How to complete this task.
Retype each line of the data below exactly, beginning with the first and ending with the one that contains "## 🔷 ハッシュ（連想配列）とは？". Pictures do not belong in the copy.

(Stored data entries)

↓↓↓

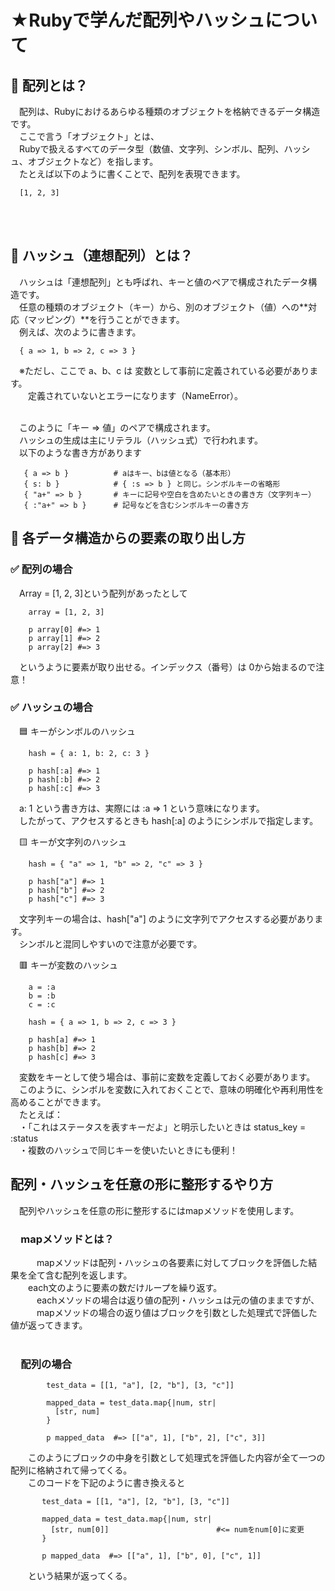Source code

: # ★Rubyで学んだ配列やハッシュについて
## 🔷 配列とは？
　配列は、Rubyにおけるあらゆる種類のオブジェクトを格納できるデータ構造です。<br>
　ここで言う「オブジェクト」とは、<br>
　Rubyで扱えるすべてのデータ型（数値、文字列、シンボル、配列、ハッシュ、オブジェクトなど）を指します。<br>
　たとえば以下のように書くことで、配列を表現できます。<br>
 ```
   [1, 2, 3]
 ```
<br>
<br>

## 🔷 ハッシュ（連想配列）とは？
　ハッシュは「連想配列」とも呼ばれ、キーと値のペアで構成されたデータ構造です。<br>
　任意の種類のオブジェクト（キー）から、別のオブジェクト（値）への**対応（マッピング）**を行うことができます。<br>
　例えば、次のように書きます。<br>
 ```
   { a => 1, b => 2, c => 3 }
 ```
　※ただし、ここで a、b、c は 変数として事前に定義されている必要があります。<br>
　　定義されていないとエラーになります（NameError）。<br>

<br>
　このように「キー => 値」のペアで構成されます。<br>
　ハッシュの生成は主にリテラル（ハッシュ式）で行われます。<br>
　以下のような書き方があります<br>
 
```
   { a => b }          # aはキー、bは値となる（基本形）
   { s: b }            # { :s => b } と同じ。シンボルキーの省略形
   { "a+" => b }       # キーに記号や空白を含めたいときの書き方（文字列キー）
   { :"a+" => b }      # 記号などを含むシンボルキーの書き方
```

## 🧩 各データ構造からの要素の取り出し方
### ✅ 配列の場合
　Array = [1, 2, 3]という配列があったとして<br>
```
    array = [1, 2, 3]

    p array[0] #=> 1
    p array[1] #=> 2
    p array[2] #=> 3
```
　というように要素が取り出せる。インデックス（番号）は 0から始まるので注意！<br>

### ✅ ハッシュの場合
　🟦 キーがシンボルのハッシュ<br>
```
    hash = { a: 1, b: 2, c: 3 }

    p hash[:a] #=> 1
    p hash[:b] #=> 2
    p hash[:c] #=> 3
```
　a: 1 という書き方は、実際には :a => 1 という意味になります。<br>
　したがって、アクセスするときも hash[:a] のようにシンボルで指定します。<br>

　🟨 キーが文字列のハッシュ<br>
```
    hash = { "a" => 1, "b" => 2, "c" => 3 }

    p hash["a"] #=> 1
    p hash["b"] #=> 2
    p hash["c"] #=> 3
```
　文字列キーの場合は、hash["a"] のように文字列でアクセスする必要があります。<br>
　シンボルと混同しやすいので注意が必要です。<br>

　🟥 キーが変数のハッシュ<br>
```
    a = :a
    b = :b
    c = :c

    hash = { a => 1, b => 2, c => 3 }

    p hash[a] #=> 1
    p hash[b] #=> 2
    p hash[c] #=> 3
```
　変数をキーとして使う場合は、事前に変数を定義しておく必要があります。<br>
　このように、シンボルを変数に入れておくことで、意味の明確化や再利用性を高めることができます。<br>
　たとえば：<br>
　・「これはステータスを表すキーだよ」と明示したいときは status_key = :status<br>
　・複数のハッシュで同じキーを使いたいときにも便利！<br>


 ## 配列・ハッシュを任意の形に整形するやり方
 　配列やハッシュを任意の形に整形するにはmapメソッドを使用します。<br>

 ### 　mapメソッドとは？
　　　mapメソッドは配列・ハッシュの各要素に対してブロックを評価した結果を全て含む配列を返します。<br>
  　　each文のように要素の数だけループを繰り返す。<br>
　　　eachメソッドの場合は返り値の配列・ハッシュは元の値のままですが、<br>
　　　mapメソッドの場合の返り値はブロックを引数とした処理式で評価した値が返ってきます。<br>
    <br>
 ### 　配列の場合
```
        test_data = [[1, "a"], [2, "b"], [3, "c"]]

        mapped_data = test_data.map{|num, str|
          [str, num]
        }

        p mapped_data  #=> [["a", 1], ["b", 2], ["c", 3]]
```
　　このようにブロックの中身を引数として処理式を評価した内容が全て一つの配列に格納されて帰ってくる。<br>
　　このコードを下記のように書き換えると<br>
 ```
        test_data = [[1, "a"], [2, "b"], [3, "c"]]

        mapped_data = test_data.map{|num, str|
          [str, num[0]]                        #<= numをnum[0]に変更
        }

        p mapped_data  #=> [["a", 1], ["b", 0], ["c", 1]]
```
　　という結果が返ってくる。<br>
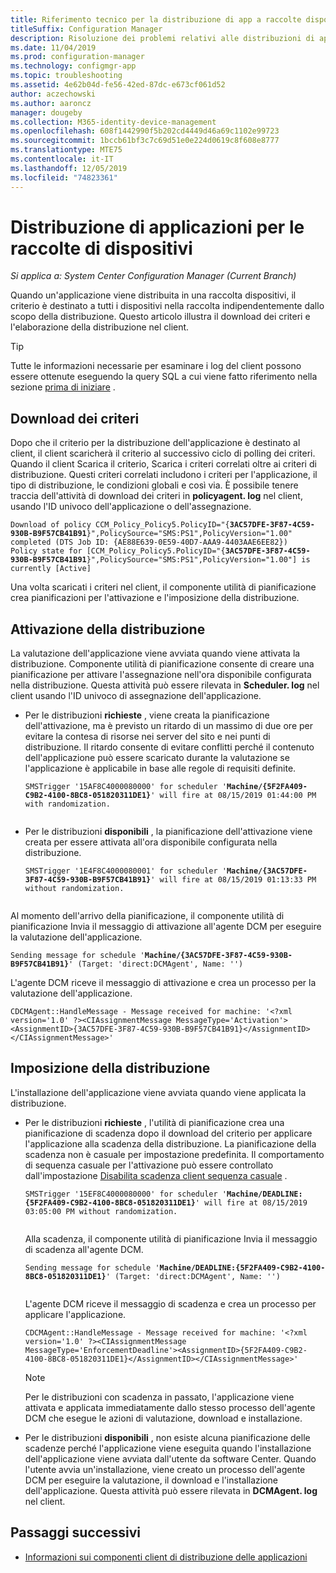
```yaml
---
title: Riferimento tecnico per la distribuzione di app a raccolte dispositivi
titleSuffix: Configuration Manager
description: Risoluzione dei problemi relativi alle distribuzioni di applicazioni per le raccolte di dispositivi riferimento tecnico per Configuration Manager.
ms.date: 11/04/2019
ms.prod: configuration-manager
ms.technology: configmgr-app
ms.topic: troubleshooting
ms.assetid: 4e62b04d-fe56-42ed-87dc-e673cf061d52
author: aczechowski
ms.author: aaroncz
manager: dougeby
ms.collection: M365-identity-device-management
ms.openlocfilehash: 608f1442990f5b202cd4449d46a69c1102e99723
ms.sourcegitcommit: 1bccb61bf3c7c69d51e0e224d0619c8f608e8777
ms.translationtype: MTE75
ms.contentlocale: it-IT
ms.lasthandoff: 12/05/2019
ms.locfileid: "74823361"
---
```

# <a name="application-deployment-for-device-collections"></a>Distribuzione di applicazioni per le raccolte di dispositivi

*Si applica a: System Center Configuration Manager (Current Branch)*

Quando un'applicazione viene distribuita in una raccolta dispositivi, il criterio è destinato a tutti i dispositivi nella raccolta indipendentemente dallo scopo della distribuzione. Questo articolo illustra il download dei criteri e l'elaborazione della distribuzione nel client.

> [!TIP]
> Tutte le informazioni necessarie per esaminare i log del client possono essere ottenute eseguendo la query SQL a cui viene fatto riferimento nella sezione [prima di iniziare](/sccm/apps/understand/app-deployment-technical-reference#before-you-begin) .

## <a name="policy-download"></a>Download dei criteri

Dopo che il criterio per la distribuzione dell'applicazione è destinato al client, il client scaricherà il criterio al successivo ciclo di polling dei criteri. Quando il client Scarica il criterio, Scarica i criteri correlati oltre ai criteri di distribuzione. Questi criteri correlati includono i criteri per l'applicazione, il tipo di distribuzione, le condizioni globali e così via. È possibile tenere traccia dell'attività di download dei criteri in **policyagent. log** nel client, usando l'ID univoco dell'applicazione o dell'assegnazione.

<pre><code class="lang-text">Download of policy CCM_Policy_Policy5.PolicyID="{<b>3AC57DFE-3F87-4C59-930B-B9F57CB41B91</b>}",PolicySource="SMS:PS1",PolicyVersion="1.00" completed (DTS Job ID: {AE88E639-0E59-40D7-AAA9-4403AAE6EE82})
Policy state for [CCM_Policy_Policy5.PolicyID="{<b>3AC57DFE-3F87-4C59-930B-B9F57CB41B91</b>}",PolicySource="SMS:PS1",PolicyVersion="1.00"] is currently [Active]
</code></pre>

Una volta scaricati i criteri nel client, il componente utilità di pianificazione crea pianificazioni per l'attivazione e l'imposizione della distribuzione.

## <a name="deployment-activation"></a>Attivazione della distribuzione

La valutazione dell'applicazione viene avviata quando viene attivata la distribuzione. Componente utilità di pianificazione consente di creare una pianificazione per attivare l'assegnazione nell'ora disponibile configurata nella distribuzione. Questa attività può essere rilevata in **Scheduler. log** nel client usando l'ID univoco di assegnazione dell'applicazione.

- Per le distribuzioni **richieste** , viene creata la pianificazione dell'attivazione, ma è previsto un ritardo di un massimo di due ore per evitare la contesa di risorse nei server del sito e nei punti di distribuzione. Il ritardo consente di evitare conflitti perché il contenuto dell'applicazione può essere scaricato durante la valutazione se l'applicazione è applicabile in base alle regole di requisiti definite.

    <pre><code class="lang-text">SMSTrigger '15AF8C4000080000' for scheduler '<b>Machine/{5F2FA409-C9B2-4100-8BC8-051820311DE1}</b>' will fire at 08/15/2019 01:44:00 PM with randomization.
    </code></pre>

- Per le distribuzioni **disponibili** , la pianificazione dell'attivazione viene creata per essere attivata all'ora disponibile configurata nella distribuzione.

    <pre><code class="lang-text">SMSTrigger '1E4F8C4000080001' for scheduler '<b>Machine/{3AC57DFE-3F87-4C59-930B-B9F57CB41B91}</b>' will fire at 08/15/2019 01:13:33 PM without randomization.
    </code></pre>

Al momento dell'arrivo della pianificazione, il componente utilità di pianificazione Invia il messaggio di attivazione all'agente DCM per eseguire la valutazione dell'applicazione.

<pre><code class="lang-text">Sending message for schedule '<b>Machine/{3AC57DFE-3F87-4C59-930B-B9F57CB41B91}</b>' (Target: 'direct:DCMAgent', Name: '')
</code></pre>

L'agente DCM riceve il messaggio di attivazione e crea un processo per la valutazione dell'applicazione.

```text
CDCMAgent::HandleMessage - Message received for machine: '<?xml version='1.0' ?><CIAssignmentMessage MessageType='Activation'><AssignmentID>{3AC57DFE-3F87-4C59-930B-B9F57CB41B91}</AssignmentID></CIAssignmentMessage>'
```

## <a name="deployment-enforcement"></a>Imposizione della distribuzione

L'installazione dell'applicazione viene avviata quando viene applicata la distribuzione.

- Per le distribuzioni **richieste** , l'utilità di pianificazione crea una pianificazione di scadenza dopo il download del criterio per applicare l'applicazione alla scadenza della distribuzione. La pianificazione della scadenza non è casuale per impostazione predefinita. Il comportamento di sequenza casuale per l'attivazione può essere controllato dall'impostazione [Disabilita scadenza client sequenza casuale](/sccm/core/clients/deploy/about-client-settings#disable-deadline-randomization) .

    <pre><code class="lang-text">SMSTrigger '15EF8C4000080000' for scheduler '<b>Machine/DEADLINE:{5F2FA409-C9B2-4100-8BC8-051820311DE1}</b>' will fire at 08/15/2019 03:05:00 PM without randomization.
    </code></pre>

    Alla scadenza, il componente utilità di pianificazione Invia il messaggio di scadenza all'agente DCM. 

    <pre><code class="lang-text">Sending message for schedule '<b>Machine/DEADLINE:{5F2FA409-C9B2-4100-8BC8-051820311DE1}</b>' (Target: 'direct:DCMAgent', Name: '')
    </code></pre>

    L'agente DCM riceve il messaggio di scadenza e crea un processo per applicare l'applicazione.
  
    ```text
    CDCMAgent::HandleMessage - Message received for machine: '<?xml version='1.0' ?><CIAssignmentMessage MessageType='EnforcementDeadline'><AssignmentID>{5F2FA409-C9B2-4100-8BC8-051820311DE1}</AssignmentID></CIAssignmentMessage>'
    ```

    > [!NOTE]
    > Per le distribuzioni con scadenza in passato, l'applicazione viene attivata e applicata immediatamente dallo stesso processo dell'agente DCM che esegue le azioni di valutazione, download e installazione.

- Per le distribuzioni **disponibili** , non esiste alcuna pianificazione delle scadenze perché l'applicazione viene eseguita quando l'installazione dell'applicazione viene avviata dall'utente da software Center. Quando l'utente avvia un'installazione, viene creato un processo dell'agente DCM per eseguire la valutazione, il download e l'installazione dell'applicazione. Questa attività può essere rilevata in **DCMAgent. log** nel client.

## <a name="next-steps"></a>Passaggi successivi

- [Informazioni sui componenti client di distribuzione delle applicazioni](/sccm/apps/understand/client-components-technical-reference)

↑↑↑

Task response.
Source code

: # ★Rubyで学んだ配列やハッシュについて
## 🔷 配列とは？
　配列は、Rubyにおけるあらゆる種類のオブジェクトを格納できるデータ構造です。<br>
　ここで言う「オブジェクト」とは、<br>
　Rubyで扱えるすべてのデータ型（数値、文字列、シンボル、配列、ハッシュ、オブジェクトなど）を指します。<br>
　たとえば以下のように書くことで、配列を表現できます。<br>
 ```
   [1, 2, 3]
 ```
<br>
<br>

## 🔷 ハッシュ（連想配列）とは？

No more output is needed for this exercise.